On top of that, it keeps piling on. The new Patel Pan and Blackerbell with the Lost They/Them girl/boys, and the Little Black Mermaid are not endearing Disney as a corporation to audiences, even mainstream "normies", and I'm sure that this avalanche of wokeness is paying negative dividends on the Ant-man box office as well. People are sick and tired of hearing how much Disney hates them and wants to see them replaced with resentful, covetous, entitled brown people in their own white homeland of America. Ironically, black retellings of white stories aren't necessarily bad. I still remember The Wiz, the blacksploitation musical retelling of The Wizard of Oz on Broadway and later the cult classic movie. But The Wiz wasn't dishonest about what it was. It was, "hey, what if we made a soul-remake of The Wizard of Oz?", not "Hey, what if we overtly discriminate against white people in our casting as a passive agressive insult to white people everywhere and pretend that that's normal and that white people are racist if they don't like it?"

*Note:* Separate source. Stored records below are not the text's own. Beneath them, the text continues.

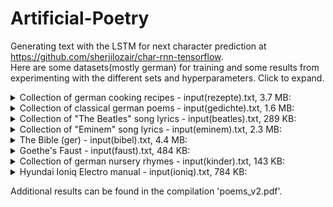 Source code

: # Artificial-Poetry

Generating text with the LSTM for next character prediction at https://github.com/sherjilozair/char-rnn-tensorflow.  
Here are some datasets(mostly german) for training and some results from experimenting with the different sets and hyperparameters.
Click to expand.


<details> 
  <summary>Collection of german cooking recipes - input(rezepte).txt, 3.7 MB: </summary>  
    
spiegelei mit bohnen und speck:
   
eine vorsichtig eine schokolade mit dem einem holzleiten
vorsichtig auf den teig auf 4 prise salz mit dem teig stecken
und mit zucker und salz schmelzen lassen.
mit dem geschmolzen streichen. für eine weiter schälen und ca.
5 minuten gehen lassen. die masse mit salz und pfeffer würzen.
die masse schmelzen lassen. die durchmesser mit backpapier
verteilen. herausnehmen und in der pfanne rösten.  
...
</details>  


<details> 
  <summary>Collection of classical german poems - input(gedichte).txt, 1.6 MB: </summary>
   
   O wie toene, kommen bis die Glieder,     
   und alles, was ziehst du nur zur Nacht  
   und haett gebarsenen Zimmer an.-  
   Wer riecht er ins niedre Spaß.  
   Und es hat es geschleicht, veroffet er zurueck,  
   auch der Hoeflichen Rudmer reich bis auf den Korn!  
   Nun trifft es hinein ins Uhr.  
   Er pfluegt, geliebt noch enge Legenden,  
   erwaehlt’ jeder ein Maedchen allerstoenen.  
   
   Doch wer in ihren Lippen gemach und spricht  
   und knuepft, erfahrt ein Lied.  
   
   Vorbei, verwegnen sie vor, ich hoerte den Paskaphant!  
   Die Schmachsel ist ruhn, die ernste zeigt.  
   Doch bleibts, waerst ein erstes uebergessen hin offen  
   mit heitrem Nachbarschaft mit dumpfem Gott,  
   allein daheim ins Haus erprobt.  
   ...
</details>


<details> 
  <summary>Collection of "The Beatles" song lyrics - input(beatles).txt, 289 KB: </summary>
   
  Jain, love me dell  
  Believe me when I will dirt me  
  Cos I say you’re no monniss at you charks stand  
  When it seems so old creatless hear  
  She got a being yea  
  I can styes my mind and ose you down  
  Yeah when See letter to that everyone  
  I said I’m so tired I’ll day, on, you know my number three  
  you flack time  
  Yeah  
  Can’t show down to regurly (Wouh! Ha! Ovis, yeah!  
  
  Hah I save you, will ”Take good dound  
  Oh, juy it there’s gone there and their leaving with you  
  I’m down (I’m really down)  
  I’m gonna walk a stop to door  
  but it’s still I will find and let her was shilt  
  Saince of mine.  
  Love love!  
  She said shake, rume time when I tell you, be you  
  ...
</details>

<details> 
  <summary>Collection of "Eminem" song lyrics - input(eminem).txt, 2.3 MB: </summary>
   
  I know Rush, and Dr. Dre.  
  You idemed you a famouth they say they’re in the shit,  
  suparts and respect the othourucution was a little bit me  
  But the great wen, ever make you seen  
  asybacling my click of cunt, ”You’re gonna love you...  
  just lied busy motherfucker!”  
  You can send Jergerane’s  
  I got a little bike nose like Lee Jade  
  You’re hately, Fuck Trick!”  
  Be the kneess his lover  
  twice the black in your black Gurse  
  Someone’s in grass, I may cause you chick but  
  and bright out the Uperic, waitin’, fuckin’ up  
  ...
 </details>


<details> 
  <summary>The Bible (ger) - input(bibel).txt, 4.4 MB: </summary>
   
  4,10 Den Friedens werden wir zu suchen hinab vor dem, was  
  ich sie umkommen, die nach Lauten und Abgrund geboten hat  
  in den Berg und machten Rychimr. 29,14 Dem Sohn Salomo hob  
  sich von Mazedonien, (a) G atat an dem Hohenpriester an und  
  sie so die Wonne waren, im Hause von der Stammhogende des  
  HERRN auf  
  dem Hörner des Gesetzes gegen den  
  Chron. 12,59 Auch rief er in der Not, und Laum darauf lebte.  
  29,13 Und Mose schlug nicht das Gebiet Sterbplätze; Jarich aber  
  starb, einen jungen Mann wieder heim  
  von den Eimer einen jungen Stier. 7.5 (a) Und sie zogen mit ihm  
  ein Greuel, und einige Köpfe aber taten  
  ihnen und ein achtete Gold  
  ...
 </details>
 
 
<details> 
  <summary>Goethe's Faust - input(faust).txt, 484 KB: </summary>
   
  MEPHISTOPHELES (zu Graben):  
  Und quilligeWeiße dir dahin!  
  
  FAUST:  
  Eu bitten, dem Gewohn.  
  Gerankt und kann her übersprungen.  
  Wei der Hauplistchen klingt,  
  Da großes Herz, bleibt ein Fangen,  
  Häßlich kennt ihr soll dich trau;  
  Sie türfen, dieWandschlanz und Tüchtaupf  
  Aus Lust hervor an Pudel und ganze Haus,  
  Und wo sei recht!–Das ist Gebräun hinauf.  
  Die Verzärschen Feuerhalk.  
  So unterbreiten gibt.  
  Wenn du als dudend schrein.  
  Was Harn! Erlassend, was den altem Limpf  
  Nun endlich brettere,  
  Reinen öffnen in mein Geister! Soll bei.  
  ...
 </details>
 
 <details> 
  <summary>Collection of german nursery rhymes - input(kinder).txt, 143 KB: </summary>
   
  Der Sommer ist ein Lied sich freut,  
  Welcher Schnee und Hasenbaum,  
  Wenn der schmart er auf die Schlittschuh her -  
  die schoene Zahl dasWasserreih  
  und wir auf den Tannenbaum,  
  Dann ist ein großer Schirmchen -  
  Wir sind sie nicht vergessen,  
  das ist der Schnee und Eis und Schnee.  
  Das ist dieWolken sehr derWeihnachtszeit.  
  
  Der Schneemann lag der Sonne stueck  
  Und du bist draußen leucht’  
  ...
 </details>
 
  <details> 
  <summary>Hyundai Ioniq Electro manual - input(ioniq).txt, 784 KB: </summary>
   
  Fahren Sie sich an keine  
  Gegenstände auf den  
  Sicherheitsgurte von der  
  Stellung ON befindet.  
  \- öffnen Sie die Batterie  
  auf eine Personenschäden  
  ausgestattet.  
  \- Verwenden Sie einen  
  Aufladung zu starten.  
  \- Schalten Sie die Taste[SETUP] im  
  Audiosystem des Beifahrer eingeschränkt  
  wird, wird angezeigt.  
  \- Ausführung Fahrzeuge zu  
  vermeiden SieWasser oder  
  der Nähe (z.B. dem Audiosystem  
  vorliegt.  
  ...
 </details>
 
Additional results can be found in the compilation 'poems_v2.pdf'.


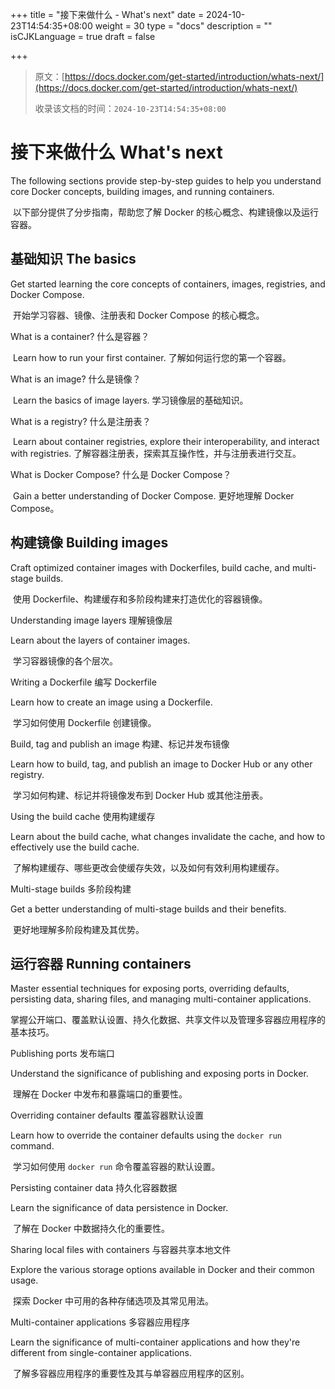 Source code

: +++
title = "接下来做什么 - What's next"
date = 2024-10-23T14:54:35+08:00
weight = 30
type = "docs"
description = ""
isCJKLanguage = true
draft = false

+++

> 原文：[https://docs.docker.com/get-started/introduction/whats-next/](https://docs.docker.com/get-started/introduction/whats-next/)
>
> 收录该文档的时间：`2024-10-23T14:54:35+08:00`

# 接下来做什么 What's next

The following sections provide step-by-step guides to help you understand core Docker concepts, building images, and running containers.

​	以下部分提供了分步指南，帮助您了解 Docker 的核心概念、构建镜像以及运行容器。

## 基础知识 The basics

Get started learning the core concepts of containers, images, registries, and Docker Compose.

​	开始学习容器、镜像、注册表和 Docker Compose 的核心概念。

What is a container? 什么是容器？

​	Learn how to run your first container. 了解如何运行您的第一个容器。

What is an image? 什么是镜像？

​	Learn the basics of image layers. 学习镜像层的基础知识。

What is a registry? 什么是注册表？

​	Learn about container registries, explore their interoperability, and interact with registries. 了解容器注册表，探索其互操作性，并与注册表进行交互。

What is Docker Compose? 什么是 Docker Compose？

​	Gain a better understanding of Docker Compose. 更好地理解 Docker Compose。

## 构建镜像 Building images

Craft optimized container images with Dockerfiles, build cache, and multi-stage builds.

​	使用 Dockerfile、构建缓存和多阶段构建来打造优化的容器镜像。

Understanding image layers 理解镜像层

Learn about the layers of container images.

​	学习容器镜像的各个层次。

Writing a Dockerfile 编写 Dockerfile

Learn how to create an image using a Dockerfile.

​	学习如何使用 Dockerfile 创建镜像。

Build, tag and publish an image 构建、标记并发布镜像

Learn how to build, tag, and publish an image to Docker Hub or any other registry.

​	学习如何构建、标记并将镜像发布到 Docker Hub 或其他注册表。

Using the build cache 使用构建缓存

Learn about the build cache, what changes invalidate the cache, and how to effectively use the build cache.

​	了解构建缓存、哪些更改会使缓存失效，以及如何有效利用构建缓存。

Multi-stage builds 多阶段构建

Get a better understanding of multi-stage builds and their benefits.

​	更好地理解多阶段构建及其优势。

## 运行容器 Running containers

Master essential techniques for exposing ports, overriding defaults, persisting data, sharing files, and managing multi-container applications.

​	掌握公开端口、覆盖默认设置、持久化数据、共享文件以及管理多容器应用程序的基本技巧。

Publishing ports 发布端口

Understand the significance of publishing and exposing ports in Docker.

​	理解在 Docker 中发布和暴露端口的重要性。

Overriding container defaults 覆盖容器默认设置

Learn how to override the container defaults using the `docker run` command.

​	学习如何使用 `docker run` 命令覆盖容器的默认设置。

Persisting container data 持久化容器数据

Learn the significance of data persistence in Docker. 

​	了解在 Docker 中数据持久化的重要性。

Sharing local files with containers 与容器共享本地文件

Explore the various storage options available in Docker and their common usage.

​	探索 Docker 中可用的各种存储选项及其常见用法。

Multi-container applications 多容器应用程序

Learn the significance of multi-container applications and how they're different from single-container applications.

​	了解多容器应用程序的重要性及其与单容器应用程序的区别。
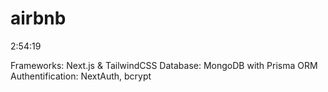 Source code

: # airbnb
2:54:19

Frameworks: Next.js & TailwindCSS
Database: MongoDB with Prisma ORM
Authentification: NextAuth, bcrypt
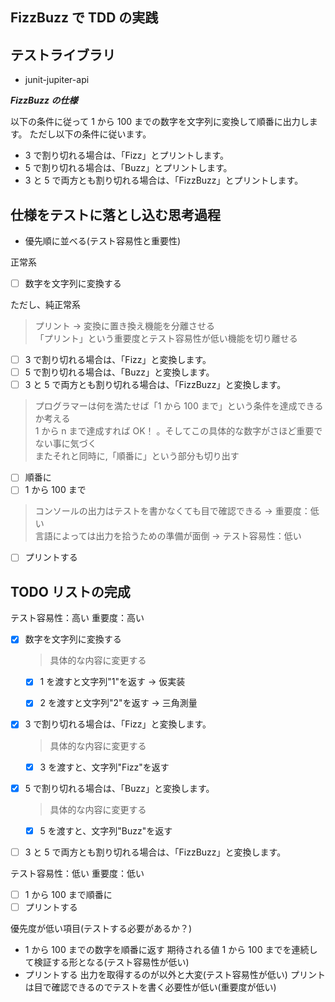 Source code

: ## FizzBuzz で TDD の実践

## テストライブラリ

- junit-jupiter-api

**_FizzBuzz の仕様_**

以下の条件に従って 1 から 100 までの数字を文字列に変換して順番に出力します。
ただし以下の条件に従います。

- 3 で割り切れる場合は、「Fizz」とプリントします。
- 5 で割り切れる場合は、「Buzz」とプリントします。
- 3 と 5 で両方とも割り切れる場合は、「FizzBuzz」とプリントします。

## 仕様をテストに落とし込む思考過程

- 優先順に並べる(テスト容易性と重要性)

正常系

- [ ] 数字を文字列に変換する

ただし、純正常系

> プリント → 変換に置き換え機能を分離させる  
> 「プリント」という重要度とテスト容易性が低い機能を切り離せる

- [ ] 3 で割り切れる場合は、「Fizz」と変換します。
- [ ] 5 で割り切れる場合は、「Buzz」と変換します。
- [ ] 3 と 5 で両方とも割り切れる場合は、「FizzBuzz」と変換します。

> プログラマーは何を満たせば「1 から 100 まで」という条件を達成できるか考える  
> 1 から n まで達成すれば OK！ 。そしてこの具体的な数字がさほど重要でない事に気づく  
> またそれと同時に,「順番に」という部分も切り出す

- [ ] 順番に
- [ ] 1 から 100 まで

> コンソールの出力はテストを書かなくても目で確認できる -> 重要度：低い  
> 言語によっては出力を拾うための準備が面倒 -> テスト容易性：低い

- [ ] プリントする

## TODO リストの完成

テスト容易性：高い 重要度：高い

- [x] 数字を文字列に変換する

  > 具体的な内容に変更する

  - [x] 1 を渡すと文字列"1"を返す → 仮実装

  - [x] 2 を渡すと文字列"2"を返す → 三角測量

- [x] 3 で割り切れる場合は、「Fizz」と変換します。

  > 具体的な内容に変更する

  - [x] 3 を渡すと、文字列"Fizz"を返す

- [x] 5 で割り切れる場合は、「Buzz」と変換します。

  > 具体的な内容に変更する

  - [x] 5 を渡すと、文字列"Buzz"を返す

- [ ] 3 と 5 で両方とも割り切れる場合は、「FizzBuzz」と変換します。

テスト容易性：低い 重要度：低い

- [ ] 1 から 100 まで順番に
- [ ] プリントする

優先度が低い項目(テストする必要があるか？)

- 1 から 100 までの数字を順番に返す
  期待される値 1 から 100 までを連続して検証する形となる(テスト容易性が低い)
- プリントする
  出力を取得するのが以外と大変(テスト容易性が低い)
  プリントは目で確認できるのでテストを書く必要性が低い(重要度が低い)
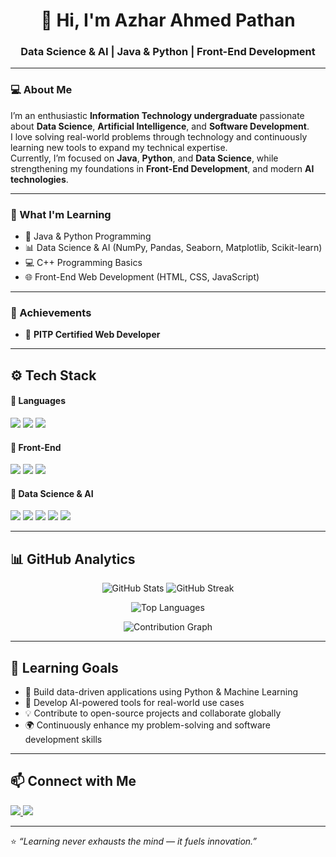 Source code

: <h1 align="center">👋 Hi, I'm Azhar Ahmed Pathan </h1>

<h3 align="center">Data Science & AI | Java & Python | Front-End Development</h3>  

---

### 💻 About Me  
I’m an enthusiastic **Information Technology undergraduate** passionate about **Data Science**, **Artificial Intelligence**, and **Software Development**.  
I love solving real-world problems through technology and continuously learning new tools to expand my technical expertise.  
Currently, I’m focused on **Java**, **Python**, and **Data Science**, while strengthening my foundations in **Front-End Development**, and modern **AI technologies**.  

---

### 🧠 What I'm Learning  
- 🌱 Java & Python Programming  
- 📊 Data Science & AI (NumPy, Pandas, Seaborn, Matplotlib, Scikit-learn)  
- 💻 C++ Programming Basics  
- 🌐 Front-End Web Development (HTML, CSS, JavaScript)

---

### 🏅 Achievements  
- 🥇 **PITP Certified Web Developer**

---

## ⚙️ Tech Stack  

#### 🧩 Languages  
<p>
  <img src="https://img.shields.io/badge/Java-%23ED8B00.svg?style=for-the-badge&logo=openjdk&logoColor=white" />
  <img src="https://img.shields.io/badge/Python-3776AB.svg?style=for-the-badge&logo=python&logoColor=white" />
  <img src="https://img.shields.io/badge/C%2B%2B-00599C.svg?style=for-the-badge&logo=c%2B%2B&logoColor=white" />
</p>

#### 🎨 Front-End  
<p>
  <img src="https://img.shields.io/badge/HTML5-E34F26.svg?style=for-the-badge&logo=html5&logoColor=white" />
  <img src="https://img.shields.io/badge/CSS3-1572B6.svg?style=for-the-badge&logo=css3&logoColor=white" />
  <img src="https://img.shields.io/badge/JavaScript-F7DF1E.svg?style=for-the-badge&logo=javascript&logoColor=black" />
</p>

#### 🤖 Data Science & AI  
<p>
  <img src="https://img.shields.io/badge/NumPy-013243.svg?style=for-the-badge&logo=numpy&logoColor=white" />
  <img src="https://img.shields.io/badge/Pandas-150458.svg?style=for-the-badge&logo=pandas&logoColor=white" />
  <img src="https://img.shields.io/badge/Seaborn-0099CC.svg?style=for-the-badge&logoColor=white" />
  <img src="https://img.shields.io/badge/Matplotlib-11557C.svg?style=for-the-badge&logo=plotly&logoColor=white" />
  <img src="https://img.shields.io/badge/Scikit--learn-F7931E.svg?style=for-the-badge&logo=scikit-learn&logoColor=white" />
</p>

---

## 📊 GitHub Analytics  

<p align="center">
  <!-- Overall GitHub Stats -->
  <img src="https://github-readme-stats.vercel.app/api?username=azharahmedyzp&show_icons=true&count_private=true&theme=radical&hide_title=false&include_all_commits=true" alt="GitHub Stats" />

  <!-- GitHub Streak Stats -->
  <img src="https://github-readme-streak-stats.herokuapp.com/?user=azharahmedyzp&theme=radical" alt="GitHub Streak" />
</p>

<p align="center">
  <!-- Top Languages -->
  <img src="https://github-readme-stats.vercel.app/api/top-langs/?username=azharahmedyzp&layout=compact&theme=radical&langs_count=8" alt="Top Languages" />
</p>

<p align="center">
  <!-- GitHub Contribution Graph -->
  <img src="https://activity-graph.herokuapp.com/graph?username=azharahmedyzp&theme=react-dark&hide_border=true&area=true" alt="Contribution Graph" />
</p>

---

## 🎯 Learning Goals  
- 🚀 Build data-driven applications using Python & Machine Learning  
- 🧠 Develop AI-powered tools for real-world use cases  
- 💡 Contribute to open-source projects and collaborate globally  
- 🌍 Continuously enhance my problem-solving and software development skills  

---

## 📫 Connect with Me  
<p>
  <a href="https://www.linkedin.com/in/azharahmedyzp/">
    <img src="https://img.shields.io/badge/LinkedIn-%230A66C2.svg?style=for-the-badge&logo=linkedin&logoColor=white" />
  </a>
  <a href="mailto:azharahmedyzp@gmail.com">
    <img src="https://img.shields.io/badge/Email-D14836.svg?style=for-the-badge&logo=gmail&logoColor=white" />
  </a>
</p>

---

⭐ *“Learning never exhausts the mind — it fuels innovation.”*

As the recession deepens, we'll see how well the entertainment industry is able to weather their decision to spit on the largest segment of their target audience. We'll also see how well the Great Replacement will continue as the economy sours, since everyone honest knows that the overwhelmingly most common reason these Third Worlders are in America (and Europe) in the first place is because they've been told that they're just giving away free money to brown people if they show up in white countries. Both of these trends are unsustainable, but exactly how and when they will break, and what the final result will be when the shaking stops is harder to predict.